African Entrepreneurs Fighting Back Chinese Invasion

In the last decade, Asian migrants have fanned out through southern Africa, opening shops in small towns and rural backwaters. While consumers in countries facing increasing economic hardships have come to depend on their low prices, local shop owners complain they are being forced out of business, pressuring governments to introduce restrictions on foreign traders.

In Malawi, Chinese-owned shops and restaurants have proliferated since the country established diplomatic ties with China in 2007. But the government was recently prompted by bitter complaints from local business owners to introduce legislation preventing foreign traders from operating outside of major cities.

The new law has mainly targeted Chinese traders, many of whom are now being forced to shutter their businesses in rural areas and to apply to the Ministry of Industry and Trade for business licenses to operate in Lilongwe, Blantyre, Mzuzu or Zomba – the country’s four major cities.
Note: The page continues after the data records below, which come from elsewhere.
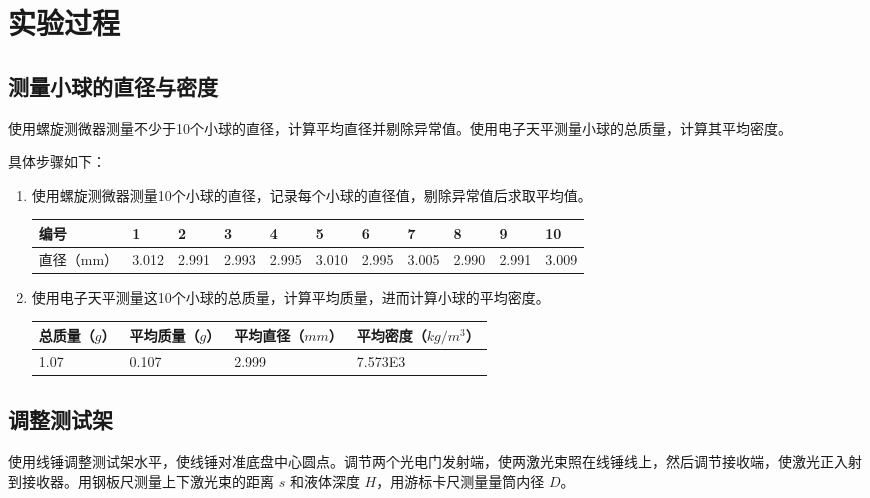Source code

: \documentclass[UTF8]{ctexart}
\begin{document}
\section{实验过程}

\subsection{测量小球的直径与密度}
使用螺旋测微器测量不少于10个小球的直径，计算平均直径并剔除异常值。使用电子天平测量小球的总质量，计算其平均密度。

具体步骤如下：
\begin{enumerate}
    \item 使用螺旋测微器测量10个小球的直径，记录每个小球的直径值，剔除异常值后求取平均值。
    \begin{table}[H]
        \centering
        \begin{tabular}{l|llllllllll}
        \toprule
        编号&1&2&3&4&5&6&7&8&9&10\\
        \midrule
        直径（mm）&3.012&2.991&2.993&2.995&3.010&2.995&3.005&2.990&2.991&3.009\\
        \bottomrule
        \end{tabular}
    \end{table}

    \item 使用电子天平测量这10个小球的总质量，计算平均质量，进而计算小球的平均密度。
    \begin{table}[H]
        \centering
        \begin{tabular}{llll}
        \toprule
        总质量（$g$）&平均质量（$g$）&平均直径（$mm$）&平均密度（$kg/m^3$）\\
        \midrule
        1.07&0.107&2.999&7.573E3\\
        \bottomrule
        \end{tabular}
    \end{table}
\end{enumerate}

\subsection{调整测试架}
使用线锤调整测试架水平，使线锤对准底盘中心圆点。调节两个光电门发射端，使两激光束照在线锤线上，然后调节接收端，使激光正入射到接收器。用钢板尺测量上下激光束的距离 \(s\) 和液体深度 \(H\)，用游标卡尺测量量筒内径 \(D\)。
\end{document}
“They can operate in rural areas when they are in production and big business, not doing petty trading,” Malawi Minister of Industry and Trade John Bande told IRIN, adding that the government would continue passing legislation that encouraged serious foreign investment “to the benefit of Malawians”.

But human rights groups have described the legislation as xenophobic, and consumers like Arnold Mwenefumbo, from Karonga District in northern Malawi, complain that forcing out the Chinese traders will mean paying much higher prices for products sold by Malawians and other African nations.

“[The Chinese] were also employing our son and daughters,” said Mwenefumbo.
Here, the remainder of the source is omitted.